Didn’t I? I was thinking it.
I love words, I love reading and writing. Words and music are how I understand myself. They are not the same, though. I wouldn’t know how to make a diagram of it, but words and music don’t completely overlap. Music lives in a different plane of communication.
Music can express things and heal me in places that words cannot touch.
Many years past in the destruction of my first marriage, I played my antique piano to find my way through. I didn’t know who I was anymore. The meter of the music I created were the railroad ties measuring a path through.
Measure by measure, I was able to sort the chaos from formless and void into my first days. Those dark days in my cinderblock apartment were safe after many years.
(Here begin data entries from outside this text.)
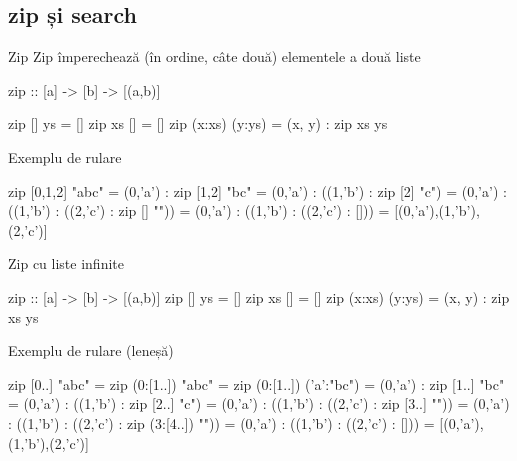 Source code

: \documentclass[xcolor=pdftex,romanian,colorlinks]{beamer}
\begin{document}
\subsection{zip și search}
\begin{frame}[fragile]{Zip}
Zip împerechează (în ordine, câte două) elementele a două liste 
\begin{asciihs}
zip :: [a] -> [b] -> [(a,b)]
\end{asciihs}
\vspace{-2ex}
\begin{asciihs}
zip [] ys = []
zip xs [] = []
zip (x:xs) (y:ys) = (x, y) : zip xs ys
\end{asciihs}

\begin{block}{Exemplu de rulare}
\begin{asciihs}
zip [0,1,2] "abc"
  = (0,'a') : zip [1,2] "bc"
  = (0,'a') : ((1,'b') : zip [2] "c")
  = (0,'a') : ((1,'b') : ((2,'c') : zip [] ""))
  = (0,'a') : ((1,'b') : ((2,'c') : []))
  = [(0,'a'),(1,'b'),(2,'c')]
\end{asciihs}
\end{block}
\end{frame}

\begin{frame}[fragile]{Zip cu liste infinite}
\begin{asciihs}
zip :: [a] -> [b] -> [(a,b)]
zip [] ys = []
zip xs [] = []
zip (x:xs) (y:ys) = (x, y) : zip xs ys
\end{asciihs}

\begin{block}{Exemplu de rulare (leneșă)}
\begin{asciihs}
zip [0..] "abc"
  = zip (0:[1..]) "abc"
  = zip (0:[1..]) ('a':"bc")
  = (0,'a') : zip [1..] "bc"
  = (0,'a') : ((1,'b') : zip [2..] "c")
  = (0,'a') : ((1,'b') : ((2,'c') : zip [3..] ""))
  = (0,'a') : ((1,'b') : ((2,'c') : zip (3:[4..]) ""))
  = (0,'a') : ((1,'b') : ((2,'c') : []))
  = [(0,'a'),(1,'b'),(2,'c')]
\end{asciihs}
\end{block}

\end{frame}
\end{document}
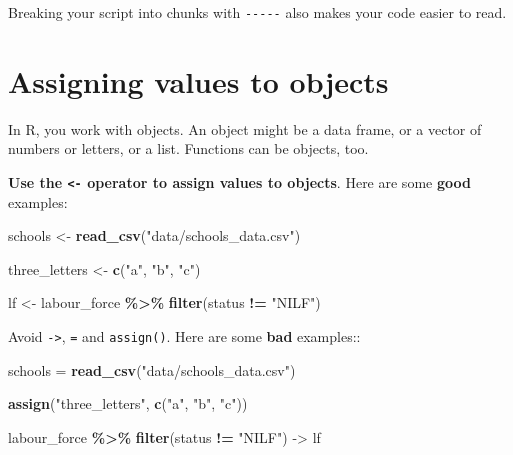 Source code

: \documentclass[
]{book}
\newenvironment{Shaded}{\begin{snugshade}}{\end{snugshade}}
\newcommand{\KeywordTok}[1]{\textcolor[rgb]{0.13,0.29,0.53}{\textbf{#1}}}
\newcommand{\NormalTok}[1]{#1}
\newcommand{\OperatorTok}[1]{\textcolor[rgb]{0.81,0.36,0.00}{\textbf{#1}}}
\newcommand{\StringTok}[1]{\textcolor[rgb]{0.31,0.60,0.02}{#1}}
\begin{document}
Breaking your script into chunks with \texttt{-\/-\/-\/-\/-} also makes your code easier to read.

\hypertarget{assigning-values-to-objects}{%
\section{Assigning values to objects}\label{assigning-values-to-objects}}

In R, you work with objects. An object might be a data frame, or a vector of numbers or letters, or a list. Functions can be objects, too.

\textbf{Use the \texttt{\textless{}-} operator to assign values to objects}. Here are some \textbf{good} examples:

\begin{Shaded}
\begin{Highlighting}[]
\NormalTok{schools \textless{}{-}}\StringTok{ }\KeywordTok{read\_csv}\NormalTok{(}\StringTok{"data/schools\_data.csv"}\NormalTok{)}

\NormalTok{three\_letters \textless{}{-}}\StringTok{ }\KeywordTok{c}\NormalTok{(}\StringTok{"a"}\NormalTok{, }\StringTok{"b"}\NormalTok{, }\StringTok{"c"}\NormalTok{)}

\NormalTok{lf \textless{}{-}}\StringTok{ }\NormalTok{labour\_force }\OperatorTok{\%\textgreater{}\%}
\StringTok{  }\KeywordTok{filter}\NormalTok{(status }\OperatorTok{!=}\StringTok{ "NILF"}\NormalTok{)}
\end{Highlighting}
\end{Shaded}

Avoid \texttt{-\textgreater{}}, \texttt{=} and \texttt{assign()}. Here are some \textbf{bad} examples::

\begin{Shaded}
\begin{Highlighting}[]
\NormalTok{schools =}\StringTok{ }\KeywordTok{read\_csv}\NormalTok{(}\StringTok{"data/schools\_data.csv"}\NormalTok{)}

\KeywordTok{assign}\NormalTok{(}\StringTok{"three\_letters"}\NormalTok{, }\KeywordTok{c}\NormalTok{(}\StringTok{"a"}\NormalTok{, }\StringTok{"b"}\NormalTok{, }\StringTok{"c"}\NormalTok{))}

\NormalTok{labour\_force }\OperatorTok{\%\textgreater{}\%}
\StringTok{  }\KeywordTok{filter}\NormalTok{(status }\OperatorTok{!=}\StringTok{ "NILF"}\NormalTok{) {-}\textgreater{}}\StringTok{ }\NormalTok{lf}
\end{Highlighting}
\end{Shaded}
\end{document}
Protected and trembling from the escape.
Music moves and carries me as I find myself in a new safe place. My hands on the keys, little finger movements probe the tangles. Little strokes finding knots, lining up what allows the harmony.
The beat goes on, relentless but merciful too. No breaks to go make it perfect. And it doesn’t matter because this part can be better than the last. Sweet sounds now forgive the ones I broke before.
Words can be too heavy for the task. I only see darkly what I’m aiming for.
Music walks with me, pushes me along. My long companion and partner. Time might lie on my hands painfully but music raises it up.